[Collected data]
____
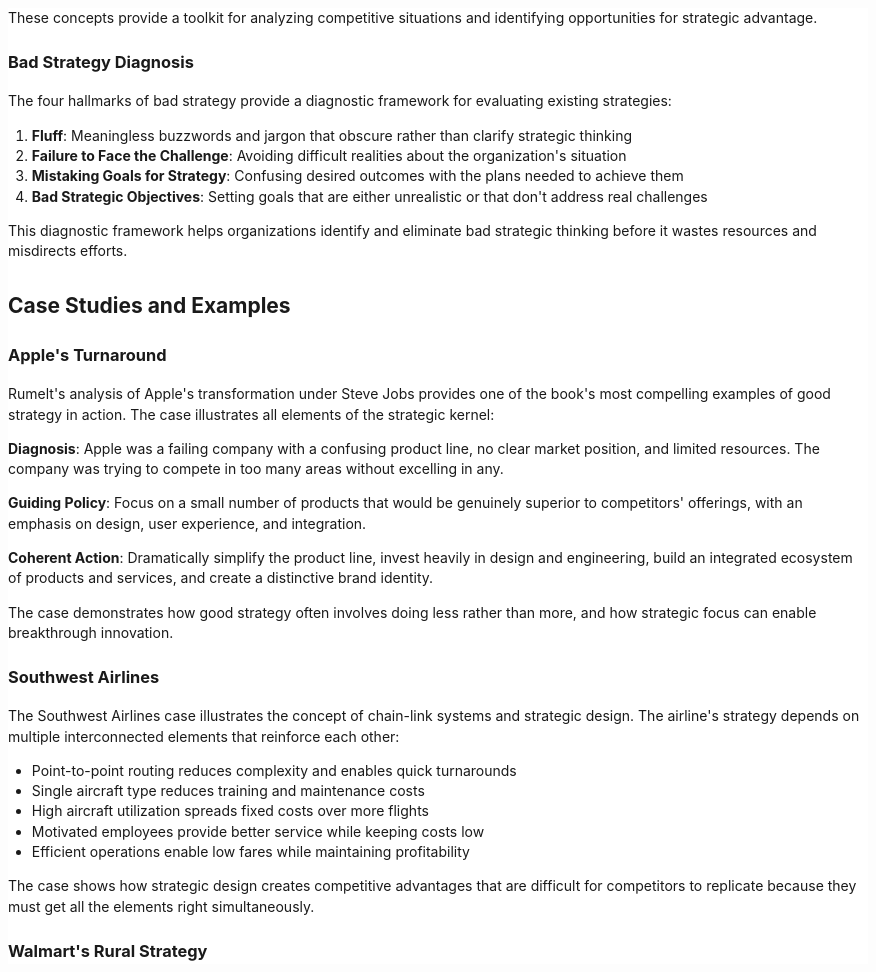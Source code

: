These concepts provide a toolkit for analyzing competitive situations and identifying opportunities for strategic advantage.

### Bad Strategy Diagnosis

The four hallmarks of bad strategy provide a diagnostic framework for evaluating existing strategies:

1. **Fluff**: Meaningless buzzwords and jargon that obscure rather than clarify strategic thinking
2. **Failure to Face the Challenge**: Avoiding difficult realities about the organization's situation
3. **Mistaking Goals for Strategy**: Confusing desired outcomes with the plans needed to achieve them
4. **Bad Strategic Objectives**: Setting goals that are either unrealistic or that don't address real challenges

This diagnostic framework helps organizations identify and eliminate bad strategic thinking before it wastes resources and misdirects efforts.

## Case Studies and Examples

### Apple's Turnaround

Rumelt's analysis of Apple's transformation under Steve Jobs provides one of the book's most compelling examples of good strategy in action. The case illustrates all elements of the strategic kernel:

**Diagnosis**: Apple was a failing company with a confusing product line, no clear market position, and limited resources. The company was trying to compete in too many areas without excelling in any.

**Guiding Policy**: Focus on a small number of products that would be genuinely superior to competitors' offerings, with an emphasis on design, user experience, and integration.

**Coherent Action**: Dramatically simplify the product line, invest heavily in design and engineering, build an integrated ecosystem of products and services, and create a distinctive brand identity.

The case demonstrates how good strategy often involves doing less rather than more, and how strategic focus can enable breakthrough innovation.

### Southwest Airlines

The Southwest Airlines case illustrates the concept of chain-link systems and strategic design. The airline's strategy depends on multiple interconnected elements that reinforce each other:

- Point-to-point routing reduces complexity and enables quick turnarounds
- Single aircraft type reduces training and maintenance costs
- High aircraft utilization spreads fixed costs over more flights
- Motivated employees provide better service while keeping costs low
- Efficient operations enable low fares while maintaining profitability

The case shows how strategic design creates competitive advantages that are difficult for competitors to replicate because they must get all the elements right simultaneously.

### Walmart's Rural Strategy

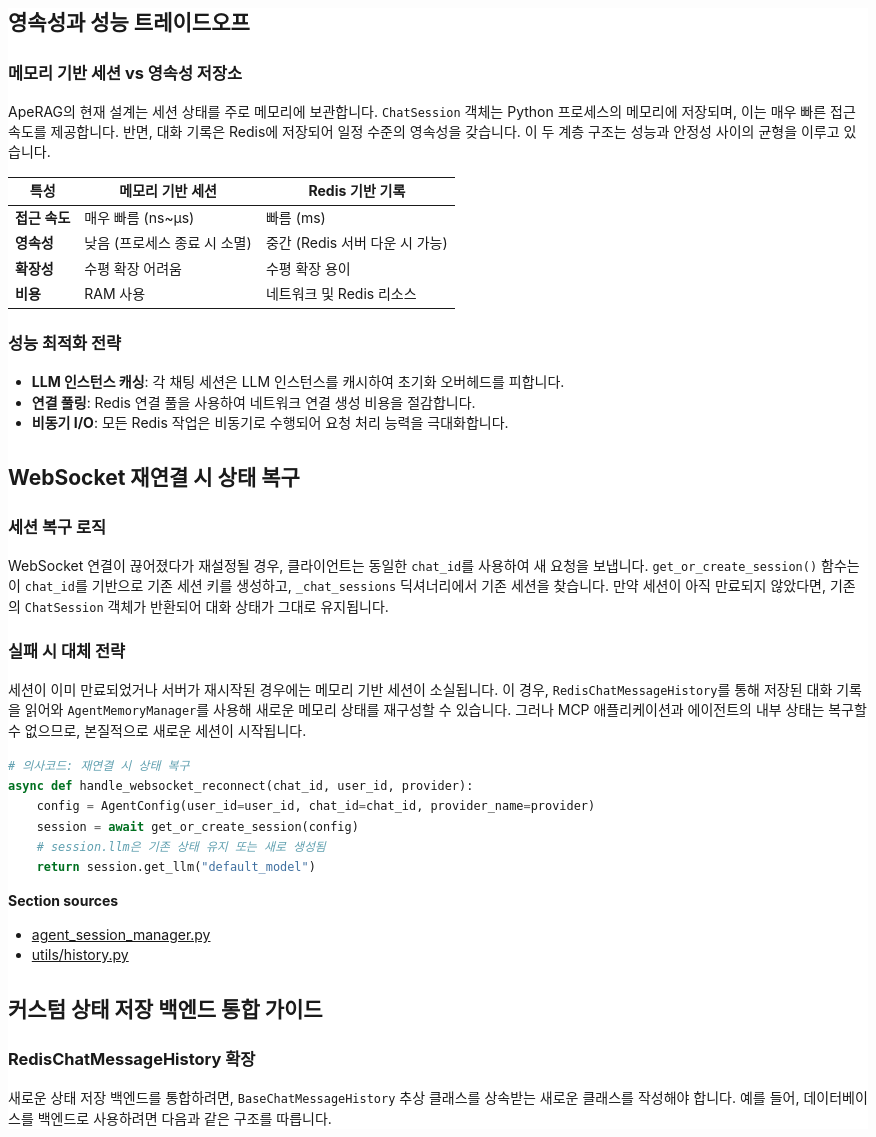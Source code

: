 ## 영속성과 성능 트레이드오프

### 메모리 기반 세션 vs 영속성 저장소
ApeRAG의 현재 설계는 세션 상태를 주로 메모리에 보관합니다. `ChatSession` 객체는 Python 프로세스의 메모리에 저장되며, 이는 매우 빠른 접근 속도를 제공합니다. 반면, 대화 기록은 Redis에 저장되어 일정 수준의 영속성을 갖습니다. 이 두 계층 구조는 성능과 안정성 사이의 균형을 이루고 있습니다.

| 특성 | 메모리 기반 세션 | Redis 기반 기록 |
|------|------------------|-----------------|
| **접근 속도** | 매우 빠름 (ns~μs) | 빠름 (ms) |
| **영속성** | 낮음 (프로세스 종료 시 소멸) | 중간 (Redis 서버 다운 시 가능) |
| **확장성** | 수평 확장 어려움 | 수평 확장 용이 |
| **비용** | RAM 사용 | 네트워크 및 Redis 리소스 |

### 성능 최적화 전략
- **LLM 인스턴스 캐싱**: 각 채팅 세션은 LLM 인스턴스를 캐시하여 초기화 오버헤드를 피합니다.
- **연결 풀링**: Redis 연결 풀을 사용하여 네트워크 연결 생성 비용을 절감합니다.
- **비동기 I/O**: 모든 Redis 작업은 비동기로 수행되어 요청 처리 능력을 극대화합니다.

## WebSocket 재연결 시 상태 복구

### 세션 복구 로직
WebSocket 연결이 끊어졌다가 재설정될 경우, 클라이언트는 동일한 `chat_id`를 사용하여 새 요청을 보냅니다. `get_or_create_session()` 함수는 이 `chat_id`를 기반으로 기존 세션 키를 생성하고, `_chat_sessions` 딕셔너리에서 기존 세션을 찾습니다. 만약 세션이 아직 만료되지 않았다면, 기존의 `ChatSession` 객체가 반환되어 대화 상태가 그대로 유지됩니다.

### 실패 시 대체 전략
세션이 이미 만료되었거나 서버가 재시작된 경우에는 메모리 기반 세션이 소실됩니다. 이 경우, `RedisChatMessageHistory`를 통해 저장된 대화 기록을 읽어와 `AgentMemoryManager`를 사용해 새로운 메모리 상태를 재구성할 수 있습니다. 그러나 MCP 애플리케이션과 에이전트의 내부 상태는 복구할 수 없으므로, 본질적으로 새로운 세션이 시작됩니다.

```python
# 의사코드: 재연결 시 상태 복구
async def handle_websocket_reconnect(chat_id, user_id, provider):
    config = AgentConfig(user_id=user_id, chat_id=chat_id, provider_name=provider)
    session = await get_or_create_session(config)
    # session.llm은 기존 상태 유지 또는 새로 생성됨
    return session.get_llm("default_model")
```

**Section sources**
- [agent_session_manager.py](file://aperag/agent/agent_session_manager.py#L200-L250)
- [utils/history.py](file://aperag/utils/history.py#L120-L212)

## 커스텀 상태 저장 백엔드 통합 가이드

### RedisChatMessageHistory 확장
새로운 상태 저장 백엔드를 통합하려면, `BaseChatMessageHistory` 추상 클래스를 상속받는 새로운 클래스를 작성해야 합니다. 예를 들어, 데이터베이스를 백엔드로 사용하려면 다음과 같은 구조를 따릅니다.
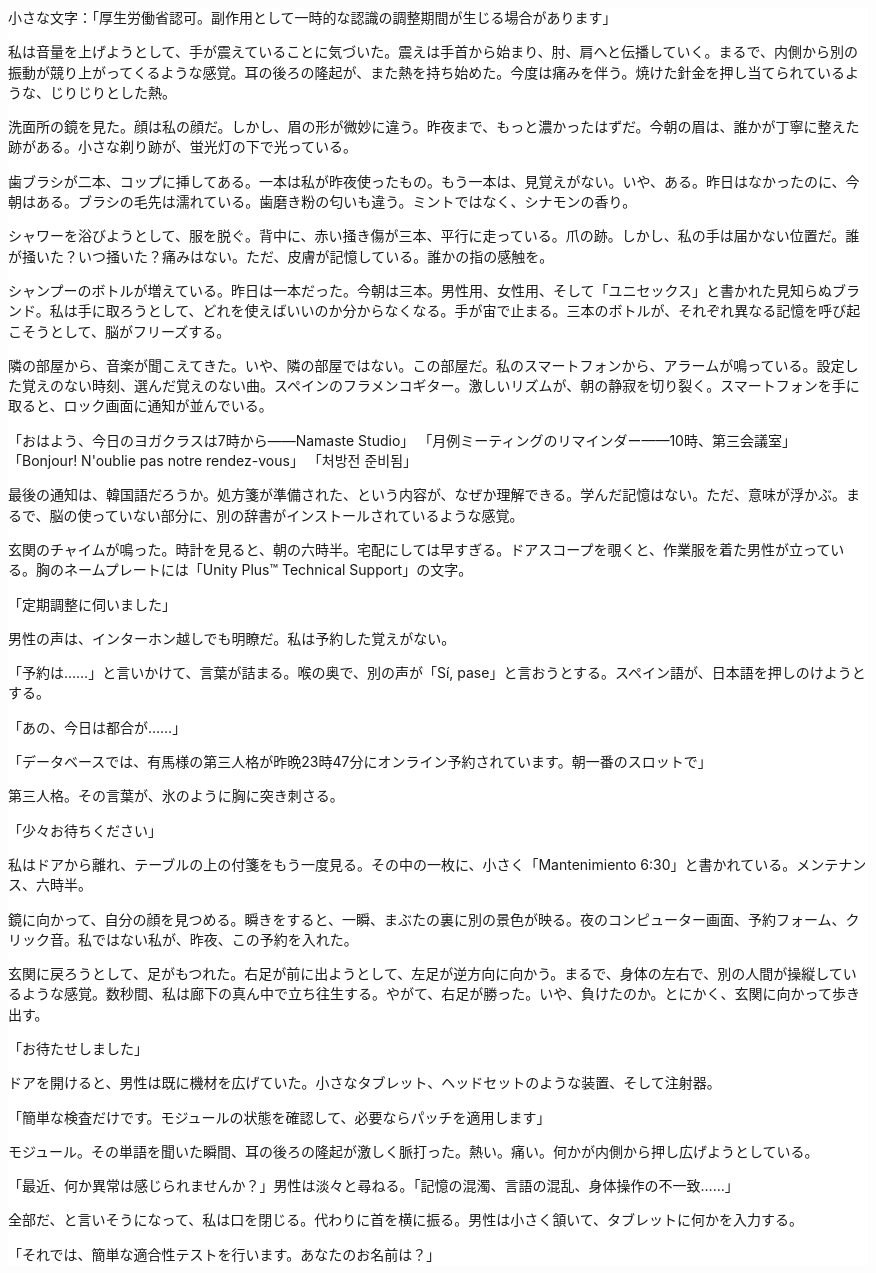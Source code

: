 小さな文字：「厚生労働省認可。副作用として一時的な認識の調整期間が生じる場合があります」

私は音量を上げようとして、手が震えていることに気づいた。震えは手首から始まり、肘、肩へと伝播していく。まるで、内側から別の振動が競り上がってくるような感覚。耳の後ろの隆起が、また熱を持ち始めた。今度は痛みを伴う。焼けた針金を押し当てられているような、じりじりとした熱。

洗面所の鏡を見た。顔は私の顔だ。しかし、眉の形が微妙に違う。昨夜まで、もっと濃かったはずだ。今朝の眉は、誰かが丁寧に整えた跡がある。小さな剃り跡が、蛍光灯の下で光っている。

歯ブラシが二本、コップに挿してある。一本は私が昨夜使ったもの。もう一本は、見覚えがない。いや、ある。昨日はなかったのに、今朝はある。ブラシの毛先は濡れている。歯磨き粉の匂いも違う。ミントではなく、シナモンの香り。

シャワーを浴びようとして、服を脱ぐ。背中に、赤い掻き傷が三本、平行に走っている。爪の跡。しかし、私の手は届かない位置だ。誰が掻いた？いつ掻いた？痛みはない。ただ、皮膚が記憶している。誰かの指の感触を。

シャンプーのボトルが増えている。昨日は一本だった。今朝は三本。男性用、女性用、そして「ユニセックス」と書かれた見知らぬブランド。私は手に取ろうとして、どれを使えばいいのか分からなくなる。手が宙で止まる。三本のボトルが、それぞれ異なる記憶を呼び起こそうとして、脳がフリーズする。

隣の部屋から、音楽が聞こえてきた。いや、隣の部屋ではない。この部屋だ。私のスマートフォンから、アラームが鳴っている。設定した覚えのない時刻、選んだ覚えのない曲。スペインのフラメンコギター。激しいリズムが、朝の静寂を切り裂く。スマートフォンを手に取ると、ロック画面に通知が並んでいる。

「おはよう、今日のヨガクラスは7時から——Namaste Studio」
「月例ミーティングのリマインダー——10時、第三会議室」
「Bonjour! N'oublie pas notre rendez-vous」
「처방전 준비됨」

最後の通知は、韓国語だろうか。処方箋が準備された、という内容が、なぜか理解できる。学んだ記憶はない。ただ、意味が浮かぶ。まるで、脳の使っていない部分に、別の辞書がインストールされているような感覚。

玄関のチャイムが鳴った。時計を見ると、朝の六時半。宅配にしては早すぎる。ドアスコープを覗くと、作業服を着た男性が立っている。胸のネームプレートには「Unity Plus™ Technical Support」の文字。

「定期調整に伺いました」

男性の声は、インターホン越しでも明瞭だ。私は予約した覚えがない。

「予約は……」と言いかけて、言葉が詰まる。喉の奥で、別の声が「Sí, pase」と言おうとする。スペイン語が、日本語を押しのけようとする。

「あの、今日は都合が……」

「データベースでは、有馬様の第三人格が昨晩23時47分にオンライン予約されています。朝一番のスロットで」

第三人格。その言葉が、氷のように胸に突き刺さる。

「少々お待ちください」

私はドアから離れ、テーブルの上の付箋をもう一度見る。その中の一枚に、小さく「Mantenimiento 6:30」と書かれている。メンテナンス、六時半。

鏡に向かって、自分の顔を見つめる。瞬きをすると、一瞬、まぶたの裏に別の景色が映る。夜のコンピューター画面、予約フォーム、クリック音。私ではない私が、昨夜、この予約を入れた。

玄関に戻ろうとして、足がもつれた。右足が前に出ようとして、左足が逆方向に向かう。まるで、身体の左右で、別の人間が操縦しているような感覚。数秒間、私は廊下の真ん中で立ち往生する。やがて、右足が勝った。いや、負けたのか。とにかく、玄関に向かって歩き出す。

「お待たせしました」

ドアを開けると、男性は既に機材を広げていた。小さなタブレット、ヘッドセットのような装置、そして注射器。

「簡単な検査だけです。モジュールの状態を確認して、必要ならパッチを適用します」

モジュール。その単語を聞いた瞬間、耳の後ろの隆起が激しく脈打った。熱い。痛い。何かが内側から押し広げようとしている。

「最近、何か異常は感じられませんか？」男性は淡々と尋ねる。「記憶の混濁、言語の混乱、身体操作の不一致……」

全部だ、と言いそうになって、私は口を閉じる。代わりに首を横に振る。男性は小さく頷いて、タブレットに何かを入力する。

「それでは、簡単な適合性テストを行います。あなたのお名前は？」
____
- What the exercise asks:
What is needed is an exact copy of the lines from the start of the records through the line containing "distinctive brand identity.", with no pictures.

- Response to this exercise:
Source code

:These concepts provide a toolkit for analyzing competitive situations and identifying opportunities for strategic advantage.

### Bad Strategy Diagnosis

The four hallmarks of bad strategy provide a diagnostic framework for evaluating existing strategies:

1. **Fluff**: Meaningless buzzwords and jargon that obscure rather than clarify strategic thinking
2. **Failure to Face the Challenge**: Avoiding difficult realities about the organization's situation
3. **Mistaking Goals for Strategy**: Confusing desired outcomes with the plans needed to achieve them
4. **Bad Strategic Objectives**: Setting goals that are either unrealistic or that don't address real challenges

This diagnostic framework helps organizations identify and eliminate bad strategic thinking before it wastes resources and misdirects efforts.

## Case Studies and Examples

### Apple's Turnaround

Rumelt's analysis of Apple's transformation under Steve Jobs provides one of the book's most compelling examples of good strategy in action. The case illustrates all elements of the strategic kernel:

**Diagnosis**: Apple was a failing company with a confusing product line, no clear market position, and limited resources. The company was trying to compete in too many areas without excelling in any.

**Guiding Policy**: Focus on a small number of products that would be genuinely superior to competitors' offerings, with an emphasis on design, user experience, and integration.

**Coherent Action**: Dramatically simplify the product line, invest heavily in design and engineering, build an integrated ecosystem of products and services, and create a distinctive brand identity.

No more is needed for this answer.